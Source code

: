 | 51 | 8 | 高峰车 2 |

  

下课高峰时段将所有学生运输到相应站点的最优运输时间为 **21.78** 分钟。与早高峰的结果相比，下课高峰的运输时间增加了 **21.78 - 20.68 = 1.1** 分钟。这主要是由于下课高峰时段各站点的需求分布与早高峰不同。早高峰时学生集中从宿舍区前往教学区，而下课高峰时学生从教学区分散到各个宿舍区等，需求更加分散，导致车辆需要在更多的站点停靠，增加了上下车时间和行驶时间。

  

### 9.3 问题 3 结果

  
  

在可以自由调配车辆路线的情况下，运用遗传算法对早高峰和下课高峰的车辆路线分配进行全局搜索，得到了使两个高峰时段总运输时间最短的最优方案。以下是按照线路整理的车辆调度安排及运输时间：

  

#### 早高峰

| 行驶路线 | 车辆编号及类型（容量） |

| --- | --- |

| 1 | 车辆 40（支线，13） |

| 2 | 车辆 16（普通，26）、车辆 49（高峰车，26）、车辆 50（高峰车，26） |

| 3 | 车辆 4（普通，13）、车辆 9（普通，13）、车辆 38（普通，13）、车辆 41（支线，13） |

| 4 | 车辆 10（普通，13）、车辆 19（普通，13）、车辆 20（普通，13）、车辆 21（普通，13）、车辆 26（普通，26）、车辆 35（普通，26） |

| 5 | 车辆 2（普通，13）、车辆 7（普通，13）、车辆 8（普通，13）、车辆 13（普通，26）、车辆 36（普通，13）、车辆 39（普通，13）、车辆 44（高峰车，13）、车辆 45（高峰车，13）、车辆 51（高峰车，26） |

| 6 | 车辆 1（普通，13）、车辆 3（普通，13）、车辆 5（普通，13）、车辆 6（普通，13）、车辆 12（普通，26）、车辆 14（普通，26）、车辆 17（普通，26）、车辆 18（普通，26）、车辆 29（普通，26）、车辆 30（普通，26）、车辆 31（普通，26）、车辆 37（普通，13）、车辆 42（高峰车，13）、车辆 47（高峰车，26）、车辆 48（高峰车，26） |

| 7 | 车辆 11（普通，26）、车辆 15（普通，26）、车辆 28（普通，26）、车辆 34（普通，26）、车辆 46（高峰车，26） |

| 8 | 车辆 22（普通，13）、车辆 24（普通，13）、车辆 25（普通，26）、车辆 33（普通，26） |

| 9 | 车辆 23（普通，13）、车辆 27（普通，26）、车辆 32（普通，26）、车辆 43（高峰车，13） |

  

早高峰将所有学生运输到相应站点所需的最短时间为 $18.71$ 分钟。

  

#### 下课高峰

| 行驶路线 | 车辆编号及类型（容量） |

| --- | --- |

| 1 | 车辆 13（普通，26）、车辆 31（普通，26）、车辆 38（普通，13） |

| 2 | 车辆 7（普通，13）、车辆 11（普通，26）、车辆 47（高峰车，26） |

---

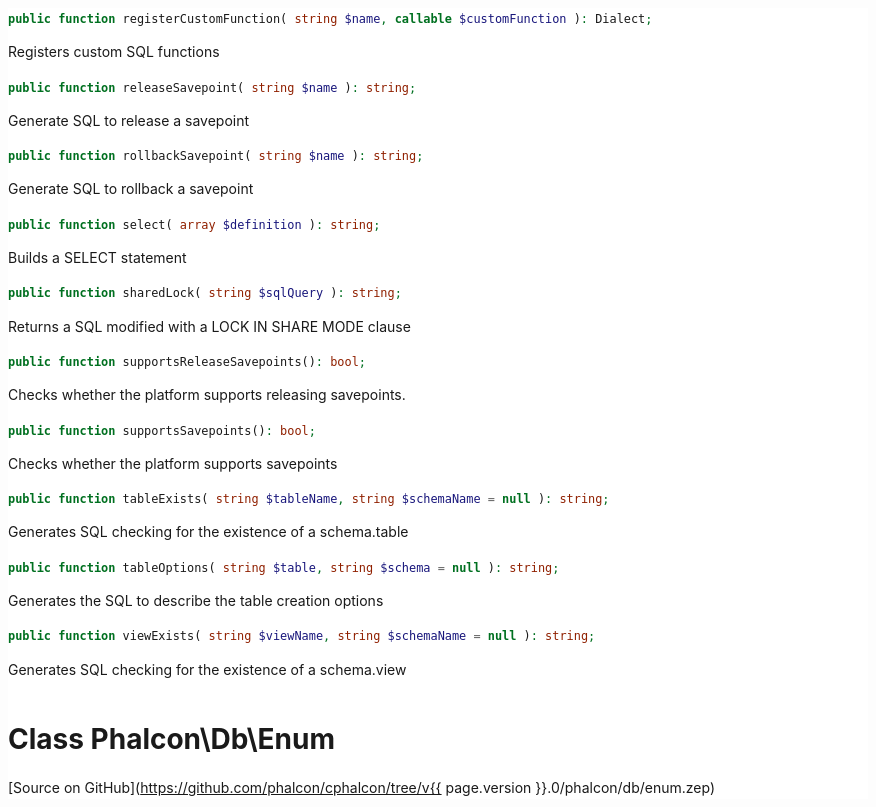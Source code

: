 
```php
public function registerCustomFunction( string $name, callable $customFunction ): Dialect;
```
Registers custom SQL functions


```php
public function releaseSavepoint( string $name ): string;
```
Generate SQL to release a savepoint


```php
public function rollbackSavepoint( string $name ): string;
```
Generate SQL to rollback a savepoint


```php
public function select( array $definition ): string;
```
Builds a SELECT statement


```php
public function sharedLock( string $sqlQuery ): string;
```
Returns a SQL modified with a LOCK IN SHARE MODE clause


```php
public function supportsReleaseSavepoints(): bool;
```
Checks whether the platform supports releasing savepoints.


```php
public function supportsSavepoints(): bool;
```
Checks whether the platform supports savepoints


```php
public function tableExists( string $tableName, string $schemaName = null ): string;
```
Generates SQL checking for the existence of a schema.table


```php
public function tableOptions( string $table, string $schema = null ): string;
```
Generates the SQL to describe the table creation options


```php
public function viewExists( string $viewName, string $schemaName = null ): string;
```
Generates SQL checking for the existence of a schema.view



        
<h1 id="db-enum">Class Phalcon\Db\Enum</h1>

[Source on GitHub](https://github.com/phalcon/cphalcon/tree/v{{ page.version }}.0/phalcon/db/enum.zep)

==

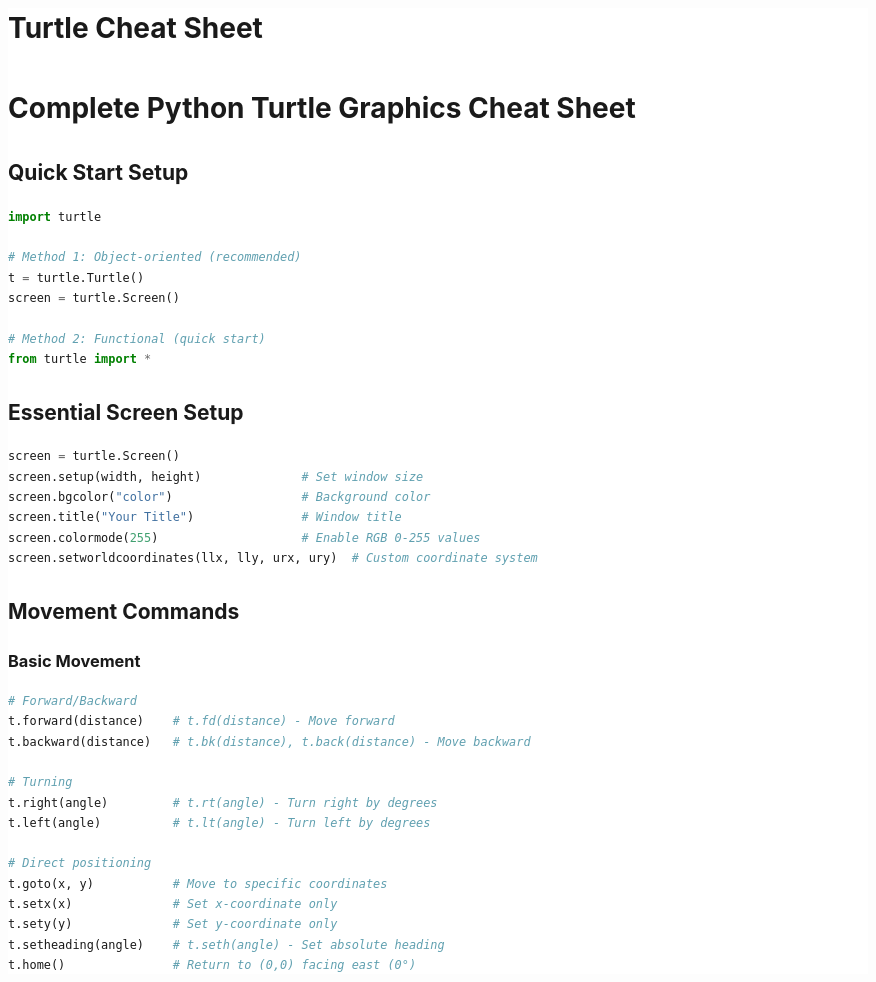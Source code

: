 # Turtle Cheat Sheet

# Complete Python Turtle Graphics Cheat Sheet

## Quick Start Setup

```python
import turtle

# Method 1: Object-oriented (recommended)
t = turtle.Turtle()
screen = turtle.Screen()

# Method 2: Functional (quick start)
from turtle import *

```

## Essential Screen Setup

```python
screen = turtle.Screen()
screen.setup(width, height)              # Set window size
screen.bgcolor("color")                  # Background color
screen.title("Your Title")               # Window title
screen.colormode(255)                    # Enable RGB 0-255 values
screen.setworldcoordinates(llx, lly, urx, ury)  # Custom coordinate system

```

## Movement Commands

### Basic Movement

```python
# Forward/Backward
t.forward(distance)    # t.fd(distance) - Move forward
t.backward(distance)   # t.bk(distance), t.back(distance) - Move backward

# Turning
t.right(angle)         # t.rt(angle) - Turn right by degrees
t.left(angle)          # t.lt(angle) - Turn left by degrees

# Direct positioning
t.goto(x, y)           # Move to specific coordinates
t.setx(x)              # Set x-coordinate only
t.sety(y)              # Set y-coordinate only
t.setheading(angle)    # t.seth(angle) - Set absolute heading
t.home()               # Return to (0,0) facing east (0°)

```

[Exercise description] Beginning at the line with "32（普通，26）、车辆 43（高峰车，13） |" and stopping after the line with "11（普通，26）、车辆 47（高峰车，26） |", please write out every line of the data above exactly and nothing else.

[Your solution]
| 9 | 车辆 23（普通，13）、车辆 27（普通，26）、车辆 32（普通，26）、车辆 43（高峰车，13） |

  

早高峰将所有学生运输到相应站点所需的最短时间为 $18.71$ 分钟。

  

#### 下课高峰

| 行驶路线 | 车辆编号及类型（容量） |

| --- | --- |

| 1 | 车辆 13（普通，26）、车辆 31（普通，26）、车辆 38（普通，13） |

| 2 | 车辆 7（普通，13）、车辆 11（普通，26）、车辆 47（高峰车，26） |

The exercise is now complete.